Lewis Hamilton reveals he has NO plans to remove jewellery and says F1 chiefs will have to CHOP OFF his right ear with piercings ‘welded in’… as sport’s rulers crackdown on drivers racing in jewellery
- Formula One drivers were told that they can’t wear jewellery while racing
- But Lewis Hamilton wore earrings and a nose stud at the Australian Grand Prix
- He said F1 chiefs will have to chop off his ear to meet their jewellery demands
- FIA are waiting to see if Hamilton’s stance will change over the coming races
Lewis Hamilton has told Formula One’s rulers that he will have to chop off his ear to meet their jewellery demands.
While the prohibition of body piercings has been in place since 2004, F1’s new race director Niels Wittich brought the rule to the fore in his pre-race notes here in Melbourne before addressing the subject directly with Hamilton and his peers in a two-hour drivers’ briefing.
Wittich says the law is there to protect the driver by not hindering a speedy escape from their car.
Lewis Hamilton (pictured) says he has no plans to remove his jewellery amid F1’s crackdown
But in a show of defiance, Hamilton competed at Sunday’s Australian Grand Prix with piercings in both ears and a nose stud.
‘I don’t have any plans on removing them,’ said the 37-year-old, who finished fourth at Melbourne’s Albert Park.
‘They are personal things.

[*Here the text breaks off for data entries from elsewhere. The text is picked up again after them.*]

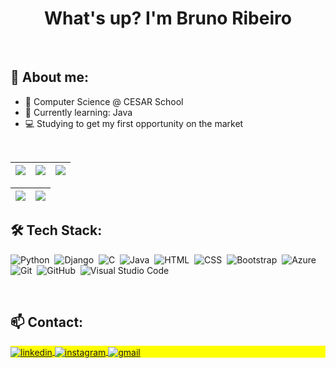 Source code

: <h1 align="center">What's up? I'm Bruno Ribeiro</h1>

<br>

## 💬 About me:
- 📘 Computer Science @ CESAR School
- 🌱 Currently learning: Java
- 💻 Studying to get my first opportunity on the market

<br>

 ![](http://github-profile-summary-cards.vercel.app/api/cards/stats?username=brunoribeirol&theme=nord_dark) | ![](http://github-profile-summary-cards.vercel.app/api/cards/repos-per-language?username=brunoribeirol&hide=Html&theme=nord_dark) | ![](http://github-profile-summary-cards.vercel.app/api/cards/most-commit-language?username=brunoribeirol&theme=nord_dark) |
| :-: | :-: | :-: |

| ![](http://github-profile-summary-cards.vercel.app/api/cards/profile-details?username=brunoribeirol&theme=nord_dark) | ![](https://github-readme-streak-stats.herokuapp.com/?user=brunoribeirol&hide_border=true&date_format=M%20j%5B%2C%20Y%5D&background=2D3742&stroke=2D3742&ring=6bbbca&fire=6bbbca&currStreakNum=fff&sideNums=6bbbca&currStreakLabel=6bbbca&sideLabels=fff&dates=fff) |
| :-: | :-: |

## 🛠 Tech Stack:
![Python](https://img.shields.io/badge/-Python-05122A??style=flat&logo=python)&nbsp;
![Django](https://img.shields.io/badge/-Django-05122A?style=flat&logo=django)&nbsp;
![C](https://img.shields.io/badge/-C-05122A?style=flat&logo=c)&nbsp;
![Java](https://img.shields.io/badge/Java-05122A?style=flat&logo=openjdk)&nbsp; 
![HTML](https://img.shields.io/badge/-HTML-05122A?style=flat&logo=HTML5)&nbsp;
![CSS](https://img.shields.io/badge/-CSS-05122A?style=flat&logo=CSS3&logoColor=1572B6)&nbsp;
![Bootstrap](https://img.shields.io/badge/-Bootstrap-05122A?style=flat&logo=bootstrap)&nbsp;
![Azure](https://img.shields.io/badge/Azure-05122A?style=flat&logo=microsoft-azure&logoColor=0078D4)&nbsp; 
![Git](https://img.shields.io/badge/-Git-05122A?style=flat&logo=git)&nbsp;
![GitHub](https://img.shields.io/badge/-GitHub-05122A?style=flat&logo=github)&nbsp;
![Visual Studio Code](https://img.shields.io/badge/-Visual%20Studio%20Code-05122A?style=flat&logo=visual-studio-code&logoColor=007ACC)&nbsp;


<!--
![JavaScript](https://img.shields.io/badge/-JavaScript-05122A?style=flat&logo=javascript)&nbsp;

-->

<br>

## 📫 Contact:
<p align="left" style="background:yellow">
<a href="https://linkedin.com/in/brunoribeirol" target="_blank">
  <img align="center" src="https://img.shields.io/badge/-brunoribeirol-05122A?style=flat&logo=linkedin" alt="linkedin"/>
</a>
<a href="https://instagram.com/brunoribeirol" target="_blank">
 <img align="center" src="https://img.shields.io/badge/-brunoribeirol-05122A?style=flat&logo=instagram" alt="instagram"/>
</a>
<a href="https://gmail.com" target="_blank">
 <img align="center" src="https://img.shields.io/badge/-araujoribeiro.bruno@gmail.com-05122A?style=flat&logo=gmail" alt="gmail"/>
</a>

<!--
[![Linktree](https://img.shields.io/badge/Linktree-05122A?style=flat&logo=linktree)](https://linktr.ee/brunoribeirol)
-->

<br>


<!--
**brunoribeirol/brunoribeirol** is a ✨ _special_ ✨ repository because its `README.md` (this file) appears on your GitHub profile.

Here are some ideas to get you started:

- 🔭 I’m currently working on ...
- 🌱 I’m currently learning ...
- 👯 I’m looking to collaborate on ...
- 🤔 I’m looking for help with ...
- 💬 Ask me about ...
- 📫 How to reach me: ...
- 😄 Pronouns: ...
- ⚡ Fun fact: ...

<p align="left"> <img src="https://komarev.com/ghpvc/?username=brunoribeirol&color=red" alt="Profile views" /> </p>

## ⚙️ &nbsp;GitHub Analytics

<p align="left">
<img width="530em" src="https://github-readme-stats.vercel.app/api?username=brunoribeirol&show_icons=true&theme=vision-friendly-dark" alt="brunoribeirol's stats"/>
<img width="530em" src="https://github-readme-stats.vercel.app/api/top-langs/?username=brunoribeirol&layout=compact&theme=vision-friendly-dark" alt="brunoribeirol's most languages"/>
</p>

APRENDENDO A FAZER READ.ME https://www.alura.com.br/artigos/escrever-bom-readme#badges

-->
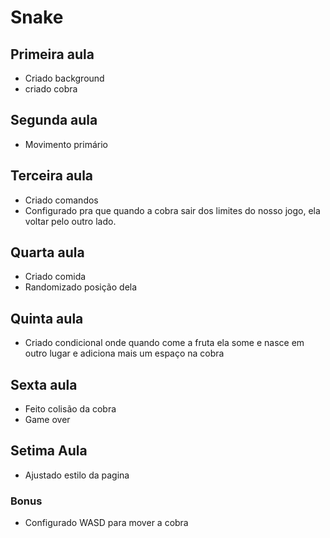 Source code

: # Snake

## Primeira aula

- Criado background
- criado cobra

## Segunda aula

- Movimento primário

## Terceira aula

- Criado comandos
- Configurado pra que quando a cobra sair dos limites do nosso jogo, ela voltar pelo outro lado.

## Quarta aula

- Criado comida
- Randomizado posição dela

## Quinta aula

- Criado condicional onde quando come a fruta ela some e nasce em outro lugar e adiciona mais um espaço na cobra

## Sexta aula

- Feito colisão da cobra
- Game over

## Setima Aula
 
 - Ajustado estilo da pagina

### Bonus
 - Configurado WASD para mover a cobra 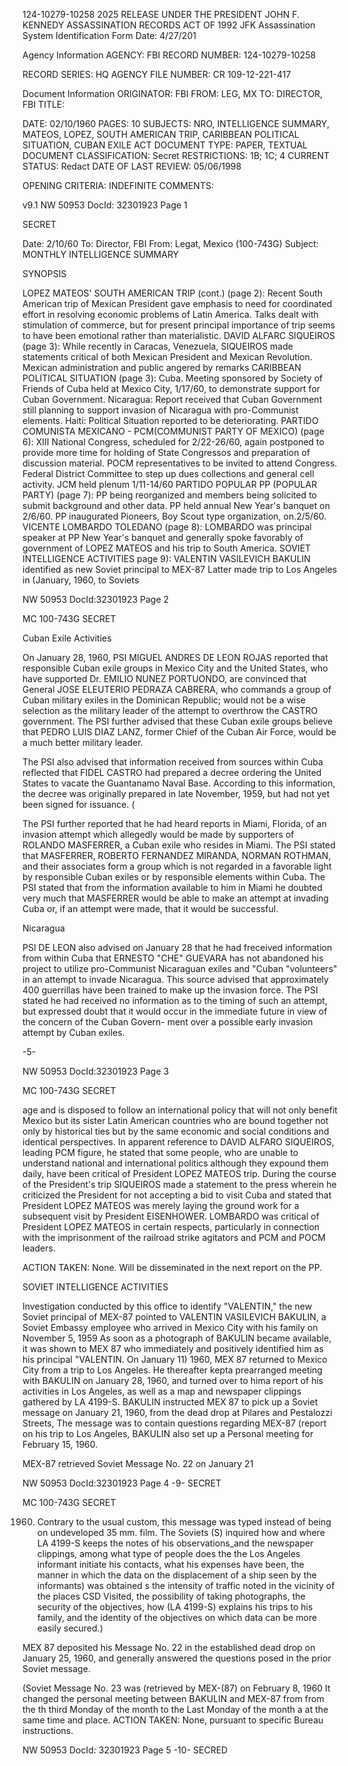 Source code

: 124-10279-10258
2025 RELEASE UNDER THE PRESIDENT JOHN F. KENNEDY ASSASSINATION RECORDS ACT OF 1992
JFK Assassination System
Identification Form
Date: 4/27/201

Agency Information
AGENCY: FBI
RECORD NUMBER: 124-10279-10258

RECORD SERIES: HQ
AGENCY FILE NUMBER: CR 109-12-221-417

Document Information
ORIGINATOR: FBI
FROM: LEG, MX
TO: DIRECTOR, FBI
TITLE:

DATE: 02/10/1960
PAGES: 10
SUBJECTS: NRO, INTELLIGENCE SUMMARY, MATEOS, LOPEZ, SOUTH
AMERICAN TRIP, CARIBBEAN POLITICAL SITUATION,
CUBAN EXILE ACT
DOCUMENT TYPE: PAPER, TEXTUAL DOCUMENT
CLASSIFICATION: Secret
RESTRICTIONS: 1B; 1C; 4
CURRENT STATUS: Redact
DATE OF LAST REVIEW: 05/06/1998

OPENING CRITERIA: INDEFINITE
COMMENTS:

v9.1
NW 50953 DocId: 32301923 Page 1

SECRET

Date: 2/10/60
To: Director, FBI
From: Legat, Mexico (100-743G)
Subject: MONTHLY INTELLIGENCE SUMMARY

SYNOPSIS

LOPEZ MATEOS' SOUTH AMERICAN TRIP (cont.) (page 2): Recent South
American trip of Mexican President gave emphasis to need for
coordinated effort in resolving economic problems of Latin
America. Talks dealt with stimulation of commerce, but for
present principal importance of trip seems to have been
emotional rather than materialistic. DAVID ALFARC SIQUEIROS
(page 3): While recently in Caracas, Venezuela, SIQUEIROS made
statements critical of both Mexican President and Mexican
Revolution. Mexican administration and public angered by remarks
CARIBBEAN POLITICAL SITUATION (page 3): Cuba. Meeting sponsored
by Society of Friends of Cuba held at Mexico City, 1/17/60, to
demonstrate support for Cuban Government. Nicaragua: Report
received that Cuban Government still planning to support invasion
of Nicaragua with pro-Communist elements. Haiti: Political
Situation reported to be deteriorating. PARTIDO COMUNISTA
MEXICANO - PCM(COMMUNIST PARTY OF MEXICO) (page 6): XIII
National Congress, scheduled for 2/22-26/60, again postponed
to provide more time for holding of State Congressos and
preparation of discussion material. POCM representatives to be
invited to attend Congress. Federal District Committee to step
up dues collections and general cell activity. JCM held plenum
1/11-14/60 PARTIDO POPULAR PP (POPULAR PARTY) (page 7):
PP being reorganized and members being solicited to submit
background and other data. PP held annual New Year's banquet
on 2/6/60. PP inaugurated Pioneers, Boy Scout type organization,
on.2/5/60. VICENTE LOMBARDO TOLEDANO (page 8): LOMBARDO was
principal speaker at PP New Year's banquet and generally spoke
favorably of government of LOPEZ MATEOS and his trip to South
America. SOVIET INTELLIGENCE ACTIVITIES page 9): VALENTIN
VASILEVICH BAKULIN identified as new Soviet principal to MEX-87
Latter made trip to Los Angeles in (January, 1960,
to Soviets

NW 50953 DocId:32301923 Page 2

MC 100-743G
SECRET

Cuban Exile Activities

On January 28, 1960, PSI MIGUEL ANDRES DE LEON ROJAS
reported that responsible Cuban exile groups in Mexico City and
the United States, who have supported Dr. EMILIO NUNEZ PORTUONDO,
are convinced that General JOSE ELEUTERIO PEDRAZA CABRERA, who
commands a group of Cuban military exiles in the Dominican
Republic; would not be a wise selection as the military leader
of the attempt to overthrow the CASTRO government. The PSI
further advised that these Cuban exile groups believe that
PEDRO LUIS DIAZ LANZ, former Chief of the Cuban Air Force,
would be a much better military leader. 

The PSI also advised that information received from
sources within Cuba reflected that FIDEL CASTRO had prepared a
decree ordering the United States to vacate the Guantanamo
Naval Base. According to this information, the decree was
originally prepared in late November, 1959, but had not yet
been signed for issuance. (

The PSI further reported that he had heard reports in
Miami, Florida, of an invasion attempt which allegedly would
be made by supporters of ROLANDO MASFERRER, a Cuban exile who
resides in Miami. The PSI stated that MASFERRER, ROBERTO
FERNANDEZ MIRANDA, NORMAN ROTHMAN, and their associates form a
group which is not regarded in a favorable light by responsible
Cuban exiles or by responsible elements within Cuba. The PSI
stated that from the information available to him in Miami he
doubted very much that MASFERRER would be able to make an
attempt at invading Cuba or, if an attempt were made, that it
would be successful.

Nicaragua

PSI DE LEON also advised on January 28 that he had
freceived information from within Cuba that ERNESTO "CHE"
GUEVARA has not abandoned his project to utilize pro-Communist
Nicaraguan exiles and "Cuban "volunteers" in an attempt to
invade Nicaragua. This source advised that approximately 400
guerrillas have been trained to make up the invasion force.
The PSI stated he had received no information as to the timing
of such an attempt, but expressed doubt that it would occur in
the immediate future in view of the concern of the Cuban Govern-
ment over a possible early invasion attempt by Cuban exiles.

-5-

NW 50953 DocId:32301923 Page 3

MC 100-743G
SECRET

age and is disposed to follow an international policy that
will not only benefit Mexico but its sister Latin American
countries who are bound together not only by historical ties
but by the same economic and social conditions and identical
perspectives. In apparent reference to DAVID ALFARO SIQUEIROS,
leading PCM figure, he stated that some people, who are unable
to understand national and international politics although
they expound them daily, have been critical of President LOPEZ
MATEOS trip. During the course of the President's trip
SIQUEIROS made a statement to the press wherein he criticized
the President for not accepting a bid to visit Cuba and stated
that President LOPEZ MATEOS was merely laying the ground work
for a subsequent visit by President EISENHOWER. LOMBARDO was
critical of President LOPEZ MATEOS in certain respects,
particularly in connection with the imprisonment of the
railroad strike agitators and PCM and POCM leaders.

ACTION TAKEN: None. Will be disseminated in the
next report on the PP.

SOVIET INTELLIGENCE ACTIVITIES


Investigation conducted by this office to identify
"VALENTIN," the new Soviet principal of MEX-87 pointed to
VALENTIN VASILEVICH BAKULIN, a Soviet Embassy employee who
arrived in Mexico City with his family on November 5, 1959
As soon as a photograph of BAKULIN became available, it was
shown to MEX 87 who immediately and positively identified
him as his principal "VALENTIN.
On January 11) 1960, MEX 87 returned to Mexico City
from a trip to Los Angeles. He thereafter kepta prearranged
meeting with BAKULIN on January 28, 1960, and turned over to
hima report of his activities in Los Angeles, as well as a
map and newspaper clippings gathered by LA 4199-S. BAKULIN
instructed MEX 87 to pick up a Soviet message on January 21,
1960, from the dead drop at Pilares and Pestalozzi Streets,
The message was to contain questions regarding MEX-87
(report on his trip to Los Angeles, BAKULIN also set up a
Personal meeting for February 15, 1960.

MEX-87 retrieved Soviet Message No. 22 on January 21

NW 50953 DocId:32301923 Page 4
-9-
SECRET

MC 100-743G
SECRET

1960. Contrary to the usual custom, this message was typed
instead of being on undeveloped 35 mm. film. The Soviets (S)
inquired how and where LA 4199-S keeps the notes of his
observations_and the newspaper clippings, among what type of
people does the the Los Angeles informant initiate his contacts,
what his expenses have been, the manner in which the data on
the displacement of a ship seen by the informants) was obtained s
the intensity of traffic noted in the vicinity of the places CSD
Visited, the possibility of taking photographs, the security
of the objectives, how (LA 4199-S) explains his trips to his
family, and the identity of the objectives on which data can
be more easily secured.)

MEX 87 deposited his Message No. 22 in the established
dead drop on January 25, 1960, and generally answered the
questions posed in the prior Soviet message.

(Soviet Message No. 23 was (retrieved by MEX-(87) on
February 8, 1960 It changed the personal meeting between
BAKULIN and MEX-87 from from the th third Monday of the month to the
Last Monday of the month a at the same time and place.
ACTION TAKEN: None, pursuant to specific Bureau
instructions.

NW 50953 DocId: 32301923 Page 5
-10-
SECRED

You should be able to be who you are. There is stuff that I cannot move.
‘I literally cannot even take these out. These ones on my right ear are welded in so I would have to get it chopped off. They will be staying.’
The rule prohibiting the wearing of jewellery is Article 5 of the third chapter of Appendix L of the governing body’s International Sporting Code (ISC).
In a show of defiance, Hamilton competed the Australian GP with earrings and a nose stud
Hamilton (front) failed to secure a podium spot after finishing fourth in Sunday’s race
The FIA clause states that ‘the wearing of jewellery in the form of body piercing or metal neck chains is prohibited during the competition and may therefore be checked before the start.’
Hamilton could theoretically be fined or docked points if he breaks the sporting code.
However, is understood the FIA are waiting to see if Hamilton’s stance will change over the coming races before determining whether action is required.